PROBLEM TO SOLVE: After finding the line that includes "Let \(W_S(a, t, \Gamma)\)" in the records below, transcribe it and each line after it through the last, exactly, and add nothing.
** Opening RECORDED DATA block **
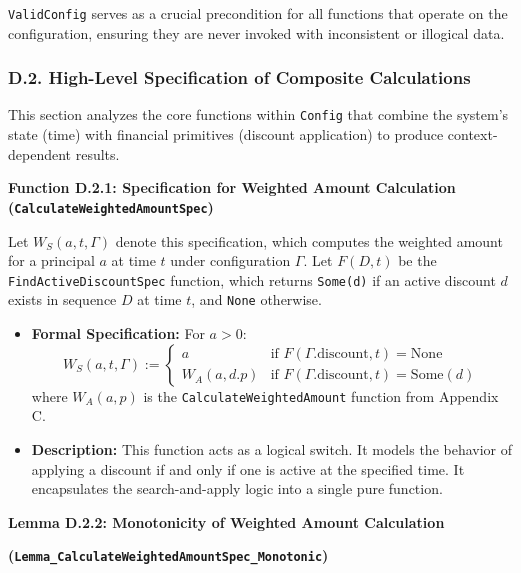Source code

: \documentclass[
  english,
  onecolumn]{article}
\providecommand{\tightlist}{%
  \setlength{\itemsep}{0pt}\setlength{\parskip}{0pt}}
\begin{document}
\begin{itemize}
  \texttt{ValidConfig} serves as a crucial precondition for all
  functions that operate on the configuration, ensuring they are never
  invoked with inconsistent or illogical data.
\end{itemize}

\subsubsection{D.2. High-Level Specification of Composite
Calculations}\label{d.2.-high-level-specification-of-composite-calculations}

This section analyzes the core functions within \texttt{Config} that
combine the system's state (time) with financial primitives (discount
application) to produce context-dependent results.

\textbf{Function D.2.1: Specification for Weighted Amount Calculation
(\texttt{CalculateWeightedAmountSpec})}

Let \(W_S(a, t, \Gamma)\) denote this specification, which computes the
weighted amount for a principal \(a\) at time \(t\) under configuration
\(\Gamma\). Let \(F(D, t)\) be the \texttt{FindActiveDiscountSpec}
function, which returns \texttt{Some(d)} if an active discount \(d\)
exists in sequence \(D\) at time \(t\), and \texttt{None} otherwise.

\begin{itemize}
\tightlist
\item
  \textbf{Formal Specification:} For \(a > 0\): \[
  W_S(a, t, \Gamma) := \begin{cases}
  a & \text{if } F(\Gamma.\text{discount}, t) = \text{None} \\
  W_A(a, d.p) & \text{if } F(\Gamma.\text{discount}, t) = \text{Some}(d)
  \end{cases}
  \] where \(W_A(a, p)\) is the \texttt{CalculateWeightedAmount}
  function from Appendix C.
\item
  \textbf{Description:} This function acts as a logical switch. It
  models the behavior of applying a discount if and only if one is
  active at the specified time. It encapsulates the search-and-apply
  logic into a single pure function.
\end{itemize}

\textbf{Lemma D.2.2: Monotonicity of Weighted Amount Calculation}

\textbf{(\texttt{Lemma\_CalculateWeightedAmountSpec\_Monotonic})}
\end{document}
** Closing RECORDED DATA block **
EXERCISE RESPONSE:
Let \(W_S(a, t, \Gamma)\) denote this specification, which computes the
weighted amount for a principal \(a\) at time \(t\) under configuration
\(\Gamma\). Let \(F(D, t)\) be the \texttt{FindActiveDiscountSpec}
function, which returns \texttt{Some(d)} if an active discount \(d\)
exists in sequence \(D\) at time \(t\), and \texttt{None} otherwise.

\begin{itemize}
\tightlist
\item
  \textbf{Formal Specification:} For \(a > 0\): \[
  W_S(a, t, \Gamma) := \begin{cases}
  a & \text{if } F(\Gamma.\text{discount}, t) = \text{None} \\
  W_A(a, d.p) & \text{if } F(\Gamma.\text{discount}, t) = \text{Some}(d)
  \end{cases}
  \] where \(W_A(a, p)\) is the \texttt{CalculateWeightedAmount}
  function from Appendix C.
\item
  \textbf{Description:} This function acts as a logical switch. It
  models the behavior of applying a discount if and only if one is
  active at the specified time. It encapsulates the search-and-apply
  logic into a single pure function.
\end{itemize}

\textbf{Lemma D.2.2: Monotonicity of Weighted Amount Calculation}

\textbf{(\texttt{Lemma\_CalculateWeightedAmountSpec\_Monotonic})}
\end{document}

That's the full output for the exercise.